Gary May on John Tyler is the exception that pays some attention to its subject's slave-holding. It's also the only one of the three by an academic historian, and is by far the best written. That Tyler financed his career not just by living off the backs of, but by buying and selling, slaves earns a bitter remark or two, and Tyler's life as a plantation owner is deemed worth a few scattered pages. Mostly, though - and rightly - the book is about Tyler's politics. May describes Tyler as an old-style Jeffersonian Republican who was ill-at-ease in both major-party options of his mature years, the populist Jacksonian Democrats and the nationalistic Whigs, which explains why he quit both parties in turn. Tyler's terrible reputation as president is due more to his not fitting in than to actual mistakes (though there were some of those, too; worst in May's opinion: appointing Calhoun as Secretary of State), and May concludes by noting Tyler's greatest accomplishments: establishing the principle that a succeeding VP is fully the president and not an acting placeholder, and annexing Texas. Assuming you consider these good ideas.

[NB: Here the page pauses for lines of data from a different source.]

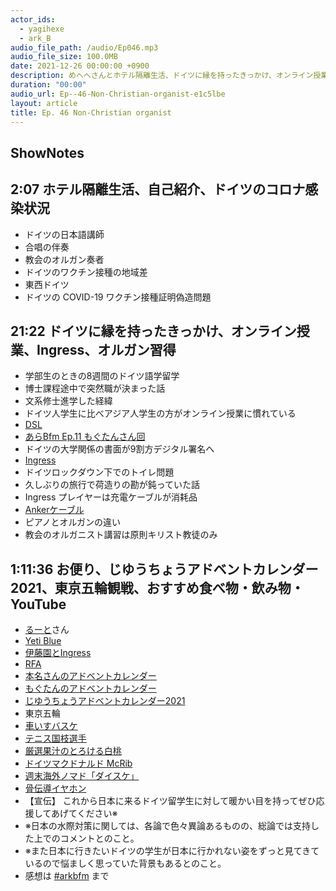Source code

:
 ```yaml
---
actor_ids:
  - yagihexe
  - ark_B
audio_file_path: /audio/Ep046.mp3
audio_file_size: 100.0MB
date: 2021-12-26 00:00:00 +0900
description: めへへさんとホテル隔離生活、ドイツに縁を持ったきっかけ、オンライン授業、Ingress、オルガン習得、東京五輪観戦、おすすめ食べ物・飲み物・YouTubeなどについて話しました。
duration: "00:00"
audio_url: Ep--46-Non-Christian-organist-e1c5lbe
layout: article
title: Ep. 46 Non-Christian organist
---
```

## ShowNotes

## 2:07 ホテル隔離生活、自己紹介、ドイツのコロナ感染状況

* ドイツの日本語講師
* 合唱の伴奏
* 教会のオルガン奏者
* ドイツのワクチン接種の地域差
* 東西ドイツ
* ドイツの COVID-19 ワクチン接種証明偽造問題

## 21:22 ドイツに縁を持ったきっかけ、オンライン授業、Ingress、オルガン習得

* 学部生のときの8週間のドイツ語学留学
* 博士課程途中で突然職が決まった話
* 文系修士進学した経緯
* ドイツ人学生に比べアジア人学生の方がオンライン授業に慣れている
* [DSL](https://ja.wikipedia.org/wiki/%E3%83%87%E3%82%B8%E3%82%BF%E3%83%AB%E5%8A%A0%E5%85%A5%E8%80%85%E7%B7%9A)
* [あらBfm Ep.11 もぐたんさん回](https://anchor.fm/arkbfm/episodes/Ep--11-German-cake-with-a-fork-epctrj)
* ドイツの大学関係の書面が9割方デジタル署名へ
* [Ingress](https://ja.wikipedia.org/wiki/Ingress)
* ドイツロックダウン下でのトイレ問題
* 久しぶりの旅行で荷造りの勘が鈍っていた話
* Ingress プレイヤーは充電ケーブルが消耗品
* [Ankerケーブル](https://amzn.to/3FwfWCF)
* ピアノとオルガンの違い
* 教会のオルガニスト講習は原則キリスト教徒のみ

## 1:11:36 お便り、じゆうちょうアドベントカレンダー2021、東京五輪観戦、おすすめ食べ物・飲み物・YouTube

* [るーと](https://twitter.com/route16xatu)さん
* [Yeti Blue](https://amzn.to/3prU4mz)
* [伊藤園とIngress](https://app.famitsu.com/20201224_1742144/)
* [RFA](https://www.nintendo.co.jp/ring/)
* [本名さんのアドベントカレンダー](https://twitter.com/ark_B/status/1474431120079200257?s=20)
* [もぐたんのアドベントカレンダー](https://twitter.com/ark_B/status/1471717101652312064?s=20)
* [じゆうちょうアドベントカレンダー2021](https://adventar.org/calendars/6310)
* 東京五輪
* [車いすバスケ](https://sports.nhk.or.jp/paralympic/sports/wheelchair-basketball/)
* [テニス国枝選手](https://sports.nhk.or.jp/paralympic/athletes/kunieda-shingo-10293/)
* [厳選果汁のとろける白桃](https://www.nittoh-tea.com/products/instant/hakutou.html)
* [ドイツマクドナルド McRib](https://kunisan.jp/kuni/guest_view.cgi?PAGE=682)
* [週末海外ノマド「ダイスケ」](https://www.youtube.com/channel/UCnr4Yy7vET4EqP7q9aelR1w)
* [骨伝導イヤホン](https://amzn.to/32CCnrr)
* 【宣伝】 これから日本に来るドイツ留学生に対して暖かい目を持ってぜひ応援してあげてください※
* ※日本の水際対策に関しては、各論で色々異論あるものの、総論では支持した上でのコメントとのこと。
* ※また日本に行きたいドイツの学生が日本に行かれない姿をずっと見てきているので悩ましく思っていた背景もあるとのこと。
* 感想は [#arkbfm](https://twitter.com/hashtag/arkbfm) まで
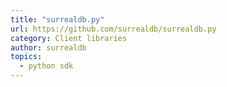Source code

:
 ```yaml
---
title: "surrealdb.py"
url: https://github.com/surrealdb/surrealdb.py
category: Client libraries
author: surrealdb
topics:
  - python sdk
---
```


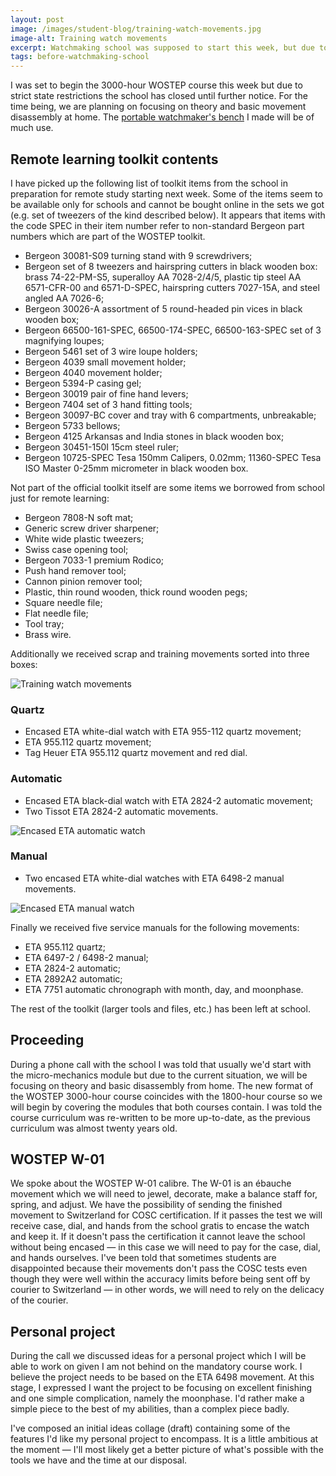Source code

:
 ```yaml
---
layout: post
image: /images/student-blog/training-watch-movements.jpg
image-alt: Training watch movements
excerpt: Watchmaking school was supposed to start this week, but due to the national lockdown measures we have to begin remotely. Here I describe initial toolkit contents and ways of how we're likely to proceed.
tags: before-watchmaking-school
---
```


I was set to begin the 3000-hour WOSTEP course this week but due to strict state restrictions the school has closed until further notice. For the time being, we are planning on focusing on theory and basic movement disassembly at home. The [portable watchmaker's bench](/student-blog/diy-portable-watchmakers-bench) I made will be of much use.

## Remote learning toolkit contents
I have picked up the following list of toolkit items from the school in preparation for remote study starting next week. Some of the items seem to be available only for schools and cannot be bought online in the sets we got (e.g. set of tweezers of the kind described below). It appears that items with the code SPEC in their item number refer to non-standard Bergeon part numbers which are part of the WOSTEP toolkit.

 - Bergeon 30081-S09 turning stand with 9 screwdrivers;
 - Bergeon set of 8 tweezers and hairspring cutters in black wooden box: brass 74-22-PM-S5, superalloy AA 7028-2/4/5, plastic tip steel AA 6571-CFR-00 and 6571-D-SPEC, hairspring cutters 7027-15A, and steel angled AA 7026-6;
 - Bergeon 30026-A assortment of 5 round-headed pin vices in black wooden box;
 - Bergeon 66500-161-SPEC, 66500-174-SPEC, 66500-163-SPEC set of 3 magnifying loupes;
 - Bergeon 5461 set of 3 wire loupe holders;
 - Bergeon 4039 small movement holder;
 - Bergeon 4040 movement holder;
 - Bergeon 5394-P casing gel;
 - Bergeon 30019 pair of fine hand levers;
 - Bergeon 7404 set of 3 hand fitting tools;
 - Bergeon 30097-BC cover and tray with 6 compartments, unbreakable;
 - Bergeon 5733 bellows;
 - Bergeon 4125 Arkansas and India stones in black wooden box;
 - Bergeon 30451-150I 15cm steel ruler;
 - Bergeon 10725-SPEC Tesa 150mm Calipers, 0.02mm; 11360-SPEC Tesa ISO Master 0-25mm micrometer in black wooden box.

Not part of the official toolkit itself are some items we borrowed from school just for remote learning:

 - Bergeon 7808-N soft mat;
 - Generic screw driver sharpener;
 - White wide plastic tweezers;
 - Swiss case opening tool;
 - Bergeon 7033-1 premium Rodico;
 - Push hand remover tool;
 - Cannon pinion remover tool;
 - Plastic, thin round wooden, thick round wooden pegs;
 - Square needle file;
 - Flat needle file;
 - Tool tray;
 - Brass wire.

Additionally we received scrap and training movements sorted into three boxes:

![Training watch movements](/images/student-blog/training-watch-movements.jpg)

### Quartz

 - Encased ETA white-dial watch with ETA 955-112 quartz movement;
 - ETA 955.112 quartz movement;
 - Tag Heuer ETA 955.112 quartz movement and red dial.

### Automatic

 - Encased ETA black-dial watch with ETA 2824-2 automatic movement;
 - Two Tissot ETA 2824-2 automatic movements.

![Encased ETA automatic watch](/images/student-blog/encased-eta-automatic.jpg)

### Manual

 - Two encased ETA white-dial watches with ETA 6498-2 manual movements.

![Encased ETA manual watch](/images/student-blog/encased-eta-manual.jpg)

Finally we received five service manuals for the following movements:

 - ETA 955.112 quartz;
 - ETA 6497-2 / 6498-2 manual;
 - ETA 2824-2 automatic;
 - ETA 2892A2 automatic;
 - ETA 7751 automatic chronograph with month, day, and moonphase.

The rest of the toolkit (larger tools and files, etc.) has been left at school.

## Proceeding
During a phone call with the school I was told that usually we'd start with the micro-mechanics module but due to the current situation, we will be focusing on theory and basic disassembly from home. The new format of the WOSTEP 3000-hour course coincides with the 1800-hour course so we will begin by covering the modules that both courses contain. I was told the course curriculum was re-written to be more up-to-date, as the previous curriculum was almost twenty years old.

## WOSTEP W-01
We spoke about the WOSTEP W-01 calibre. The W-01 is an ébauche movement which we will need to jewel, decorate, make a balance staff for, spring, and adjust. We have the possibility of sending the finished movement to Switzerland for COSC certification. If it passes the test we will receive case, dial, and hands from the school gratis to encase the watch and keep it. If it doesn't pass the certification it cannot leave the school without being encased — in this case we will need to pay for the case, dial, and hands ourselves. I've been told that sometimes students are disappointed because their movements don't pass the COSC tests even though they were well within the accuracy limits before being sent off by courier to Switzerland — in other words, we will need to rely on the delicacy of the courier.

## Personal project
During the call we discussed ideas for a personal project which I will be able to work on given I am not behind on the mandatory course work. I believe the project needs to be based on the ETA 6498 movement. At this stage, I expressed I want the project to be focusing on excellent finishing and one simple complication, namely the moonphase. I'd rather make a simple piece to the best of my abilities, than a complex piece badly.

I've composed an initial ideas collage (draft) containing some of the features I'd like my personal project to encompass. It is a little ambitious at the moment — I'll most likely get a better picture of what's possible with the tools we have and the time at our disposal.
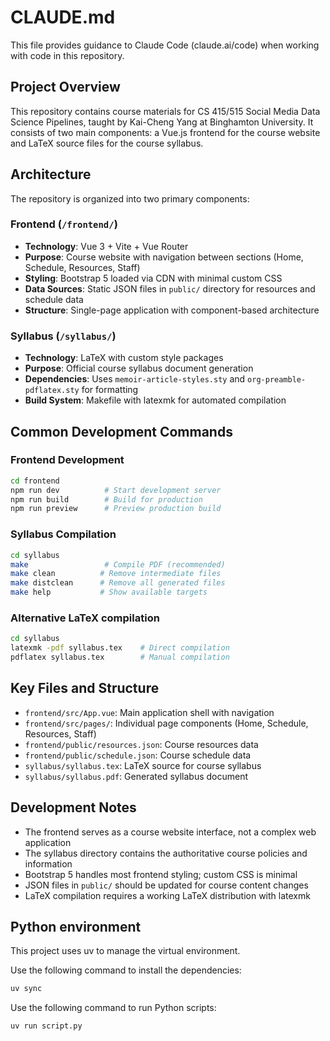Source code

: # CLAUDE.md

This file provides guidance to Claude Code (claude.ai/code) when working with code in this repository.

## Project Overview

This repository contains course materials for CS 415/515 Social Media Data Science Pipelines, taught by Kai-Cheng Yang at Binghamton University. It consists of two main components: a Vue.js frontend for the course website and LaTeX source files for the course syllabus.

## Architecture

The repository is organized into two primary components:

### Frontend (`/frontend/`)
- **Technology**: Vue 3 + Vite + Vue Router
- **Purpose**: Course website with navigation between sections (Home, Schedule, Resources, Staff)
- **Styling**: Bootstrap 5 loaded via CDN with minimal custom CSS
- **Data Sources**: Static JSON files in `public/` directory for resources and schedule data
- **Structure**: Single-page application with component-based architecture

### Syllabus (`/syllabus/`)
- **Technology**: LaTeX with custom style packages
- **Purpose**: Official course syllabus document generation
- **Dependencies**: Uses `memoir-article-styles.sty` and `org-preamble-pdflatex.sty` for formatting
- **Build System**: Makefile with latexmk for automated compilation

## Common Development Commands

### Frontend Development
```bash
cd frontend
npm run dev          # Start development server
npm run build        # Build for production
npm run preview      # Preview production build
```

### Syllabus Compilation
```bash
cd syllabus
make                 # Compile PDF (recommended)
make clean          # Remove intermediate files
make distclean      # Remove all generated files
make help           # Show available targets
```

### Alternative LaTeX compilation
```bash
cd syllabus
latexmk -pdf syllabus.tex    # Direct compilation
pdflatex syllabus.tex        # Manual compilation
```

## Key Files and Structure

- `frontend/src/App.vue`: Main application shell with navigation
- `frontend/src/pages/`: Individual page components (Home, Schedule, Resources, Staff)
- `frontend/public/resources.json`: Course resources data
- `frontend/public/schedule.json`: Course schedule data
- `syllabus/syllabus.tex`: LaTeX source for course syllabus
- `syllabus/syllabus.pdf`: Generated syllabus document

## Development Notes

- The frontend serves as a course website interface, not a complex web application
- The syllabus directory contains the authoritative course policies and information
- Bootstrap 5 handles most frontend styling; custom CSS is minimal
- JSON files in `public/` should be updated for course content changes
- LaTeX compilation requires a working LaTeX distribution with latexmk

## Python environment

This project uses uv to manage the virtual environment.

Use the following command to install the dependencies:

```bash
uv sync
```
Use the following command to run Python scripts:

```bash
uv run script.py
```
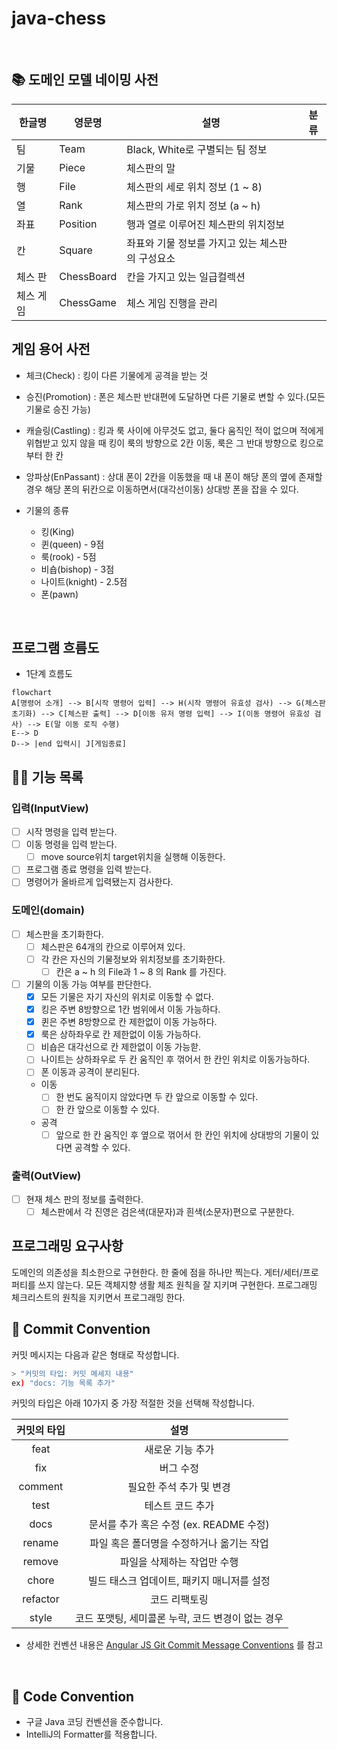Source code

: # java-chess

<br>

## 📚 도메인 모델 네이밍 사전

| 한글명   | 영문명        | 설명                          | 분류     |
|-------|------------|-----------------------------|--------|
| 팀     | Team       | Black, White로 구별되는 팀 정보     |        |
| 기물    | Piece      | 체스판의 말                      |        |
| 행     | File       | 체스판의 세로 위치 정보 (1 ~ 8)       |        |
| 열     | Rank       | 체스판의 가로 위치 정보 (a ~ h)       |        |
| 좌표    | Position   | 행과 열로 이루어진 체스판의 위치정보        |        |
| 칸     | Square     | 좌표와 기물 정보를 가지고 있는 체스판의 구성요소 |        |
| 체스 판  | ChessBoard | 칸을 가지고 있는 일급컬렉션             |        |
| 체스 게임 | ChessGame  | 체스 게임 진행을 관리                |        |

## 게임 용어 사전

- 체크(Check) : 킹이 다른 기물에게 공격을 받는 것
- 승진(Promotion) : 폰은 체스판 반대편에 도달하면 다른 기물로 변할 수 있다.(모든 기물로 승진 가능)
- 캐슬링(Castling) : 킹과 룩 사이에 아무것도 없고, 둘다 움직인 적이 없으며 적에게 위협받고 있지 않을 때 킹이 룩의 방향으로 2칸 이동, 룩은 그 반대 방향으로 킹으로부터 한 칸
- 앙파상(EnPassant) : 상대 폰이 2칸을 이동했을 때 내 폰이 해당 폰의 옆에 존재할 경우 해당 폰의 뒤칸으로 이동하면서(대각선이동) 상대방 폰을 잡을 수 있다.

- 기물의 종류
  - 킹(King)
  - 퀸(queen) - 9점
  - 룩(rook) - 5점
  - 비숍(bishop) - 3점
  - 나이트(knight) - 2.5점
  - 폰(pawn)
<br>


## 프로그램 흐름도

- 1단계 흐름도

```mermaid
flowchart
A[명령어 소개] --> B[시작 명령어 입력] --> H(시작 명령어 유효성 검사) --> G(체스판 초기화) --> C[체스판 출력] --> D[이동 유저 명령 입력] --> I(이동 명령어 유효성 검사) --> E(말 이동 로직 수행)
E--> D
D--> |end 입력시| J[게임종료]
```
## 👨‍🍳 기능 목록


### 입력(InputView)

- [ ] 시작 명령을 입력 받는다.
- [ ] 이동 명령을 입력 받는다.
  - [ ] move source위치 target위치을 실행해 이동한다.
- [ ] 프로그램 종료 명령을 입력 받는다.
- [ ] 명령어가 올바르게 입력됐는지 검사한다.

### 도메인(domain)

- [ ] 체스판을 초기화한다.
  - [ ] 체스판은 64개의 칸으로 이루어져 있다.
  - [ ] 각 칸은 자신의 기물정보와 위치정보를 초기화한다.
    - [ ] 칸은 a ~ h 의 File과 1 ~ 8 의 Rank 를 가진다.
- [ ] 기물의 이동 가능 여부를 판단한다.
  - [x] 모든 기물은 자기 자신의 위치로 이동할 수 없다.
  - [x] 킹은 주변 8방향으로 1칸 범위에서 이동 가능하다.
  - [x] 퀸은 주변 8방향으로 칸 제한없이 이동 가능하다.
  - [x] 룩은 상하좌우로 칸 제한없이 이동 가능하다.
  - [ ] 비숍은 대각선으로 칸 제한없이 이동 가능핟.
  - [ ] 나이트는 상하좌우로 두 칸 움직인 후 꺾어서 한 칸인 위치로 이동가능하다.
  - [ ] 폰 이동과 공격이 분리된다.
   - 이동
     - [ ] 한 번도 움직이지 않았다면 두 칸 앞으로 이동할 수 있다.
     - [ ] 한 칸 앞으로 이동할 수 있다.
   - 공격
     - [ ] 앞으로 한 칸 움직인 후 옆으로 꺾어서 한 칸인 위치에 상대방의 기물이 있다면 공격할 수 있다.
### 출력(OutView)

- [ ] 현재 체스 판의 정보를 출력한다.
  - [ ] 체스판에서 각 진영은 검은색(대문자)과 흰색(소문자)편으로 구분한다.

## 프로그래밍 요구사항

도메인의 의존성을 최소한으로 구현한다.
한 줄에 점을 하나만 찍는다.
게터/세터/프로퍼티를 쓰지 않는다.
모든 객체지향 생활 체조 원칙을 잘 지키며 구현한다.
프로그래밍 체크리스트의 원칙을 지키면서 프로그래밍 한다.

## 📌 Commit Convention

커밋 메시지는 다음과 같은 형태로 작성합니다.

```Bash
> "커밋의 타입: 커밋 메세지 내용"
ex) "docs: 기능 목록 추가"
```

커밋의 타입은 아래 10가지 중 가장 적절한 것을 선택해 작성합니다.

| 커밋의 타입 |                       설명                        |
| :---------: | :-----------------------------------------------: |
|    feat     |                 새로운 기능 추가                  |
|     fix     |                     버그 수정                     |
|   comment   |             필요한 주석 추가 및 변경              |
|    test     |                 테스트 코드 추가                  |
|    docs     |      문서를 추가 혹은 수정 (ex. README 수정)      |
|   rename    |     파일 혹은 폴더명을 수정하거나 옮기는 작업     |
|   remove    |            파일을 삭제하는 작업만 수행            |
|    chore    |    빌드 태스크 업데이트, 패키지 매니저를 설정     |
|  refactor   |                   코드 리팩토링                   |
|    style    | 코드 포맷팅, 세미콜론 누락, 코드 변경이 없는 경우 |

- 상세한 컨벤션
  내용은 [Angular JS Git Commit Message Conventions](https://gist.github.com/stephenparish/9941e89d80e2bc58a153)
  를 참고

<br>

## 📌 Code Convention

- 구글 Java 코딩 컨벤션을 준수합니다.
- IntelliJ의 Formatter를 적용합니다.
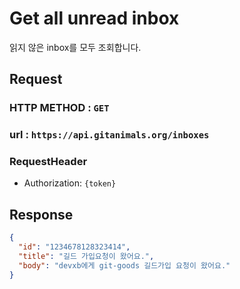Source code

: # Get all unread inbox

읽지 않은 inbox를 모두 조회합니다.

## Request
### HTTP METHOD : `GET` 
### url : `https://api.gitanimals.org/inboxes`
### RequestHeader
- Authorization: `{token}`

## Response
```json
{
  "id": "1234678128323414", 
  "title": "길드 가입요청이 왔어요.", 
  "body": "devxb에게 git-goods 길드가입 요청이 왔어요."
}
```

John Seigenthaler on James K. Polk apparently got the gig because, like his subject, he's from Tennessee, where he's a newspaper editor. But it's not one of the better books in the series: the writing is fuzzy and the chronology wafts around. As with some of the early volumes, this one focuses on its subject's personality. Seigenthaler describes Polk as a humorless workaholic, but he doesn't build the book around this as a thesis as the earlier volumes would. I've always been interested in Polk as a stunningly competent president. Whether or not you agree with his expansionist policies, Polk knew exactly what he wanted to do and accomplished it, and the same is true of his policies in other areas. Seigenthaler describes this, but his emphasis is more on Polk as a vehement Democratic partisan who hated Whigs. It's also livelier on Polk's earlier years as a loyal Jacksonian lieutenant than on his presidency. There's also a curious insert extolling Sarah Polk's talents as first lady (p. 116-18), which is interesting since Gary May says she was "a complete failure" because she was a puritan who forbade drinking and gambling in the White House (Tyler, p. 130). Disputes between these authors, mostly defending their own subjects, could be a theme of these reviews in itself.

John S.D. Eisenhower on Zachary Taylor gets a military historian to cover our first president who was a career military officer. (Previous military presidents had spent more time in civilian occupations.) As a result of what turns out to be this unfortunate combination of author and subject, this book is divided into two divergent parts. The first half dives into Taylor's entire army history with gusto, going into the Mexican War in such detail that there's a campaign map, not that it's of much help in following the text. Eisenhower says that Taylor's family life and maintaining his plantations were of equal importance to him, but the book says little about the former and almost nothing about the latter. Taylor's obsession with certain matters of military protocol is described with a portentousness suggesting they'll reappear in his presidency somehow, but they don't. After Taylor declares his presidential candidacy and retires from the army - in that order - the book switches gears and becomes all about politics. The problem is not only that nothing in the first half supports this topic (the claim that Taylor had earlier Whig sympathies is surprisingly weak), but that Taylor didn't do much in his 16 months as president. Most of that time was spent by the Senate debating what became the Compromise of 1850, which is discussed in detail, but there was nothing for the president to do until the bills reached his desk, which didn't happen until after Taylor died. Eisenhower thinks Taylor would have vetoed at least the Fugitive Slave Act (his opposition to the spread of slavery, remember?), which would certainly have changed subsequent history, but there's no evidence of this either. A quick generalization on the shared character of military presidents is interesting and lets Eisenhower name-check his famous father, but it clashes with what had been said about Taylor as a general. So this book is two puzzl(e/ing) pieces that don't fit together.